I’m not so sure. Digital documentation might have been able to carry the gameplay but there’s just something about a handwritten journal within a video game which makes the player feel more connected to a character. Because of how private they are in nature, we’re aware we’re holding an item which comes as close as possible to reproducing how a person thinks – plus there’s the added illicit thrill of reading something you know your eyes were never meant to see.

Answer Knot, video game, diary, journal, handwriting, Uncharted, Nathan Drake, Shambhala

There’s also the chance to discern part of a character’s personality through their writing – the way they form the letters on a page, pace their sentences and structure their paragraphs. It’s far easier to do this when you can see their scribbles than when an email or text message is all you have to go on, for example. The language used for such communications is shorter, more to-the-point and standardised, and you learn nothing from an Arial font which could be attributed to absolutely anybody.

As well as giving us an insight into a protagonist’s thoughts and behaviours, journals in video games are used in a few other ways. In Answer Knot by Naraven Games they’re a way of showing the past: the voice messages left on the answerphone show the current state of a relationship while the diaries show its history. Some of the entries also inject a little comedy through Easter eggs – for instance, there’s one which mentions a trip to Shambhala, where half the temples were blown up thanks to a bizarre ‘treasure hunter’.

In Return of the Obra Dinn by Lucas Pope, you spend more time within the protagonist’s ledger than you do in the game world itself. Using the evidence recorded within in it – a manifest, sketches of the crew and a map – along with a healthy dose of observation and logic, you must figure out who each person is to fill in the empty pages and solve the mystery of the abandoned ship. It’s easy to assume the notebook would take a backseat to the game’s magic watch, but it is in fact vital to the central mechanic.
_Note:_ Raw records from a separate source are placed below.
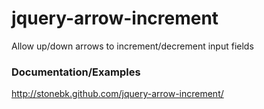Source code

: jquery-arrow-increment
======================

Allow up/down arrows to increment/decrement input fields

### Documentation/Examples

http://stonebk.github.com/jquery-arrow-increment/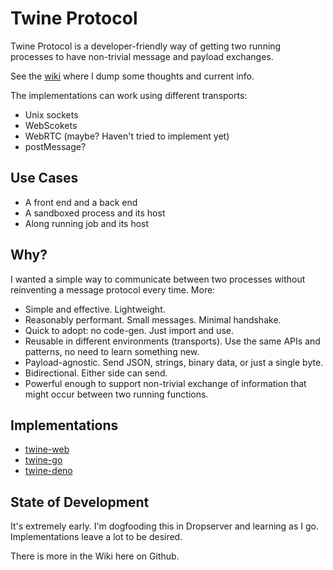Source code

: # Twine Protocol

Twine Protocol is a developer-friendly way of getting two running processes to have non-trivial message and payload exchanges.

See the [wiki](https://github.com/teleclimber/twine-protocol/wiki/The-Twine-Protocol) where I dump some thoughts and current info.

The implementations can work using different transports:

- Unix sockets
- WebScokets
- WebRTC (maybe? Haven't tried to implement yet)
- postMessage?

## Use Cases

- A front end and a back end
- A sandboxed process and its host
- Along running job and its host

## Why?

I wanted a simple way to communicate between two processes without reinventing a message protocol every time. More:

- Simple and effective. Lightweight.
- Reasonably performant. Small messages. Minimal handshake.
- Quick to adopt: no code-gen. Just import and use.
- Reusable in different environments (transports). Use the same APIs and patterns, no need to learn something new.
- Payload-agnostic. Send JSON, strings, binary data, or just a single byte.
- Bidirectional. Either side can send.
- Powerful enough to support non-trivial exchange of information that might occur between two running functions.

## Implementations

- [twine-web](https://github.com/teleclimber/twine-web) 
- [twine-go](https://github.com/teleclimber/twine-go)
- [twine-deno](https://github.com/teleclimber/twine-deno)

## State of Development

It's extremely early. I'm dogfooding this in Dropserver and learning as I go. Implementations leave a lot to be desired.

There is more in the Wiki here on Github.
Now let’s jump to Gone Home by Fullbright, a narrative release made even more emotional thanks to the way it handles diary entries. Discovering a scribbled page from your sister’s journal hidden around the house triggers a recording of her voice – incredibly fitting, seeing as your character would be likely to read those words in her head in her sibling’s tone. It makes the game extremely touching as you can both see and hear the feeling in Sam’s writing, even though you never once see her in person.

Gone Home, video game, drawer, letters, notes, read

Emails and text messages may have started to creep into video games but I doubt we’re going to stop seeing diaries and other handwritten documents any time soon. They provide a way of giving us a deeper insight into a protagonist or getting to know a character who isn’t present. As written by Andrew King in an article for USgamer: “The journal, then, is as fitting a tool for the video game protagonist as the gun or the sword; a tool designed not to do violence but to cope with the violence one inflicts or receives.”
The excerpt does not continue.